• [The task]:
Set every entry down again exactly, omitting none.

*** Source records Section Begins ***

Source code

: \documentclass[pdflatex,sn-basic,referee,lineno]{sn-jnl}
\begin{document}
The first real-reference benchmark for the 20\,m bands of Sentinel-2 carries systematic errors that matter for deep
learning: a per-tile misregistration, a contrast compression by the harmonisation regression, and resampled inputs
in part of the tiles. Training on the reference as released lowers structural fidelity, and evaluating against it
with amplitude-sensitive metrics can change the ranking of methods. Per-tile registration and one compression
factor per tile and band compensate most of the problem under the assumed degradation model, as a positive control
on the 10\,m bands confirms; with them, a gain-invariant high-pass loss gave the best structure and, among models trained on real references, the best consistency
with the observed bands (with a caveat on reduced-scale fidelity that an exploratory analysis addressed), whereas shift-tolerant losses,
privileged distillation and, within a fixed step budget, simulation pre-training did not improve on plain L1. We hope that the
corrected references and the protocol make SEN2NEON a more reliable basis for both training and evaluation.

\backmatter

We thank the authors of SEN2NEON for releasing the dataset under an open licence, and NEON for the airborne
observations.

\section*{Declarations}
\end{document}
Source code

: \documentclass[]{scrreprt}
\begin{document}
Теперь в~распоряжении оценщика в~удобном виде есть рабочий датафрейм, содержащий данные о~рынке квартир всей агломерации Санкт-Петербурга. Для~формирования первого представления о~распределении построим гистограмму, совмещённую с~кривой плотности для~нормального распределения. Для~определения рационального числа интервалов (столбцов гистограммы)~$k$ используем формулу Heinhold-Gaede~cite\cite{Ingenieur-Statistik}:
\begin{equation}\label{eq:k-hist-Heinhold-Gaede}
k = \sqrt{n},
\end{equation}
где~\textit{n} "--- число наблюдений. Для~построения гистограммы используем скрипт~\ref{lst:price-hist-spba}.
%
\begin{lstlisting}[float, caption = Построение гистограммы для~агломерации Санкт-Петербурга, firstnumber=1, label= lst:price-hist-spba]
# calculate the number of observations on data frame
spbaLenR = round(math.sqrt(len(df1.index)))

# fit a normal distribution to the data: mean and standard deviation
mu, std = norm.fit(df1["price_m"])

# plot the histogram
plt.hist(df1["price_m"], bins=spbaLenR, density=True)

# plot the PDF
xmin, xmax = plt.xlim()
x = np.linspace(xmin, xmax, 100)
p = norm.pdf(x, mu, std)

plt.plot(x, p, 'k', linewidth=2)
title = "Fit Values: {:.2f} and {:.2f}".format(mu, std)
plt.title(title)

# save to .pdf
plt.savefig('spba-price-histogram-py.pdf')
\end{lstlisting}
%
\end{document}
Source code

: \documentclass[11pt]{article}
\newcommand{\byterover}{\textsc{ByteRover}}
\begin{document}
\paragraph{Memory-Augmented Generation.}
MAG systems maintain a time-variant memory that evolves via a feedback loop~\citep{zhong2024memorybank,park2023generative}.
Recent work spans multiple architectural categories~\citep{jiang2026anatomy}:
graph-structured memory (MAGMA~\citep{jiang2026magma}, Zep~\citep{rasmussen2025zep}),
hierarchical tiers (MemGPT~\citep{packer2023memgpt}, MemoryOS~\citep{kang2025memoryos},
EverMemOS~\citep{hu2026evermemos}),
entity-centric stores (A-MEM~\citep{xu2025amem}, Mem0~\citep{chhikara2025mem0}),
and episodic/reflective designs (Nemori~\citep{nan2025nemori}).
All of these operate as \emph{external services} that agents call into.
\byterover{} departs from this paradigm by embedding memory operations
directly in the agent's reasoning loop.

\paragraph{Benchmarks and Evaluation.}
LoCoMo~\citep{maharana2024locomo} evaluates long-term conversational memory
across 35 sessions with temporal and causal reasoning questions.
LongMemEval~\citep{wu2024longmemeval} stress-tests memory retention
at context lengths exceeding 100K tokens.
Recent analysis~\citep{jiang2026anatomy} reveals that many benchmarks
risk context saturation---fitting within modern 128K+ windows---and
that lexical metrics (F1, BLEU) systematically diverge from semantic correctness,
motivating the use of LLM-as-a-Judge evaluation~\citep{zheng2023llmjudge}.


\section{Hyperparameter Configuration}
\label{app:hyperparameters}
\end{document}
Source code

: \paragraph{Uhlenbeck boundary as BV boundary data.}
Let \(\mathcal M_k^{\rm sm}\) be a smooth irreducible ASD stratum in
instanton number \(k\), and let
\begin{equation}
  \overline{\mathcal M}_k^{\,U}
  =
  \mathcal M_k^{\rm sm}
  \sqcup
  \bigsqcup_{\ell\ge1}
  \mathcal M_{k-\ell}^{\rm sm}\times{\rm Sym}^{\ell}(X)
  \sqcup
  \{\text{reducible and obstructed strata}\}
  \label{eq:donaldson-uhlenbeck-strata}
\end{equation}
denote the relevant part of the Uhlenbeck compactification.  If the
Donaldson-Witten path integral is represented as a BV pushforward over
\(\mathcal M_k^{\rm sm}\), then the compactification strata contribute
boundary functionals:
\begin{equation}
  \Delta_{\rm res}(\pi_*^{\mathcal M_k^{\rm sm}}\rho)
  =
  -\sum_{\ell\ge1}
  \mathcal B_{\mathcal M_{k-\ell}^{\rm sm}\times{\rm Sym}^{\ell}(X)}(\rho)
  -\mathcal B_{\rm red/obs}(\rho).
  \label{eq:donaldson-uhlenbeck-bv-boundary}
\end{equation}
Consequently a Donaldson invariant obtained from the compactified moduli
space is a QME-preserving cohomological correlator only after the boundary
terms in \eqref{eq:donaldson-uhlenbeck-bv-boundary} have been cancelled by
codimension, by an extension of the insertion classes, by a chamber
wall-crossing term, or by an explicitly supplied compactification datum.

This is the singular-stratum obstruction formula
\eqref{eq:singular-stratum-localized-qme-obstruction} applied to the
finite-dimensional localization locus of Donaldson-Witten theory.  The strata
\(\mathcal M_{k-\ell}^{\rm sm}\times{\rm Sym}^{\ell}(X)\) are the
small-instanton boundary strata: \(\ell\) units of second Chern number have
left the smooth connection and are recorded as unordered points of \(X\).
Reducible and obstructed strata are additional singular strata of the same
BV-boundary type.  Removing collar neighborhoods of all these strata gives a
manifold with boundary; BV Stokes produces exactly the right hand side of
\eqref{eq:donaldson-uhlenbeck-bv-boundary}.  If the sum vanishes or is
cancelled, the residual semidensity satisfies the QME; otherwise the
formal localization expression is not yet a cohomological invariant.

*** Source records Section Ends ***

• [Solution to this problem]:
Source code

: \documentclass[pdflatex,sn-basic,referee,lineno]{sn-jnl}
\begin{document}
The first real-reference benchmark for the 20\,m bands of Sentinel-2 carries systematic errors that matter for deep
learning: a per-tile misregistration, a contrast compression by the harmonisation regression, and resampled inputs
in part of the tiles. Training on the reference as released lowers structural fidelity, and evaluating against it
with amplitude-sensitive metrics can change the ranking of methods. Per-tile registration and one compression
factor per tile and band compensate most of the problem under the assumed degradation model, as a positive control
on the 10\,m bands confirms; with them, a gain-invariant high-pass loss gave the best structure and, among models trained on real references, the best consistency
with the observed bands (with a caveat on reduced-scale fidelity that an exploratory analysis addressed), whereas shift-tolerant losses,
privileged distillation and, within a fixed step budget, simulation pre-training did not improve on plain L1. We hope that the
corrected references and the protocol make SEN2NEON a more reliable basis for both training and evaluation.

\backmatter

We thank the authors of SEN2NEON for releasing the dataset under an open licence, and NEON for the airborne
observations.

\section*{Declarations}
\end{document}
Source code

: \documentclass[]{scrreprt}
\begin{document}
Теперь в~распоряжении оценщика в~удобном виде есть рабочий датафрейм, содержащий данные о~рынке квартир всей агломерации Санкт-Петербурга. Для~формирования первого представления о~распределении построим гистограмму, совмещённую с~кривой плотности для~нормального распределения. Для~определения рационального числа интервалов (столбцов гистограммы)~$k$ используем формулу Heinhold-Gaede~cite\cite{Ingenieur-Statistik}:
\begin{equation}\label{eq:k-hist-Heinhold-Gaede}
k = \sqrt{n},
\end{equation}
где~\textit{n} "--- число наблюдений. Для~построения гистограммы используем скрипт~\ref{lst:price-hist-spba}.
%
\begin{lstlisting}[float, caption = Построение гистограммы для~агломерации Санкт-Петербурга, firstnumber=1, label= lst:price-hist-spba]
# calculate the number of observations on data frame
spbaLenR = round(math.sqrt(len(df1.index)))

# fit a normal distribution to the data: mean and standard deviation
mu, std = norm.fit(df1["price_m"])

# plot the histogram
plt.hist(df1["price_m"], bins=spbaLenR, density=True)

# plot the PDF
xmin, xmax = plt.xlim()
x = np.linspace(xmin, xmax, 100)
p = norm.pdf(x, mu, std)

plt.plot(x, p, 'k', linewidth=2)
title = "Fit Values: {:.2f} and {:.2f}".format(mu, std)
plt.title(title)

# save to .pdf
plt.savefig('spba-price-histogram-py.pdf')
\end{lstlisting}
%
\end{document}
Source code

: \documentclass[11pt]{article}
\newcommand{\byterover}{\textsc{ByteRover}}
\begin{document}
\paragraph{Memory-Augmented Generation.}
MAG systems maintain a time-variant memory that evolves via a feedback loop~\citep{zhong2024memorybank,park2023generative}.
Recent work spans multiple architectural categories~\citep{jiang2026anatomy}:
graph-structured memory (MAGMA~\citep{jiang2026magma}, Zep~\citep{rasmussen2025zep}),
hierarchical tiers (MemGPT~\citep{packer2023memgpt}, MemoryOS~\citep{kang2025memoryos},
EverMemOS~\citep{hu2026evermemos}),
entity-centric stores (A-MEM~\citep{xu2025amem}, Mem0~\citep{chhikara2025mem0}),
and episodic/reflective designs (Nemori~\citep{nan2025nemori}).
All of these operate as \emph{external services} that agents call into.
\byterover{} departs from this paradigm by embedding memory operations
directly in the agent's reasoning loop.

\paragraph{Benchmarks and Evaluation.}
LoCoMo~\citep{maharana2024locomo} evaluates long-term conversational memory
across 35 sessions with temporal and causal reasoning questions.
LongMemEval~\citep{wu2024longmemeval} stress-tests memory retention
at context lengths exceeding 100K tokens.
Recent analysis~\citep{jiang2026anatomy} reveals that many benchmarks
risk context saturation---fitting within modern 128K+ windows---and
that lexical metrics (F1, BLEU) systematically diverge from semantic correctness,
motivating the use of LLM-as-a-Judge evaluation~\citep{zheng2023llmjudge}.


\section{Hyperparameter Configuration}
\label{app:hyperparameters}
\end{document}
Source code

: \paragraph{Uhlenbeck boundary as BV boundary data.}
Let \(\mathcal M_k^{\rm sm}\) be a smooth irreducible ASD stratum in
instanton number \(k\), and let
\begin{equation}
  \overline{\mathcal M}_k^{\,U}
  =
  \mathcal M_k^{\rm sm}
  \sqcup
  \bigsqcup_{\ell\ge1}
  \mathcal M_{k-\ell}^{\rm sm}\times{\rm Sym}^{\ell}(X)
  \sqcup
  \{\text{reducible and obstructed strata}\}
  \label{eq:donaldson-uhlenbeck-strata}
\end{equation}
denote the relevant part of the Uhlenbeck compactification.  If the
Donaldson-Witten path integral is represented as a BV pushforward over
\(\mathcal M_k^{\rm sm}\), then the compactification strata contribute
boundary functionals:
\begin{equation}
  \Delta_{\rm res}(\pi_*^{\mathcal M_k^{\rm sm}}\rho)
  =
  -\sum_{\ell\ge1}
  \mathcal B_{\mathcal M_{k-\ell}^{\rm sm}\times{\rm Sym}^{\ell}(X)}(\rho)
  -\mathcal B_{\rm red/obs}(\rho).
  \label{eq:donaldson-uhlenbeck-bv-boundary}
\end{equation}
Consequently a Donaldson invariant obtained from the compactified moduli
space is a QME-preserving cohomological correlator only after the boundary
terms in \eqref{eq:donaldson-uhlenbeck-bv-boundary} have been cancelled by
codimension, by an extension of the insertion classes, by a chamber
wall-crossing term, or by an explicitly supplied compactification datum.

This is the singular-stratum obstruction formula
\eqref{eq:singular-stratum-localized-qme-obstruction} applied to the
finite-dimensional localization locus of Donaldson-Witten theory.  The strata
\(\mathcal M_{k-\ell}^{\rm sm}\times{\rm Sym}^{\ell}(X)\) are the
small-instanton boundary strata: \(\ell\) units of second Chern number have
left the smooth connection and are recorded as unordered points of \(X\).
Reducible and obstructed strata are additional singular strata of the same
BV-boundary type.  Removing collar neighborhoods of all these strata gives a
manifold with boundary; BV Stokes produces exactly the right hand side of
\eqref{eq:donaldson-uhlenbeck-bv-boundary}.  If the sum vanishes or is
cancelled, the residual semidensity satisfies the QME; otherwise the
formal localization expression is not yet a cohomological invariant.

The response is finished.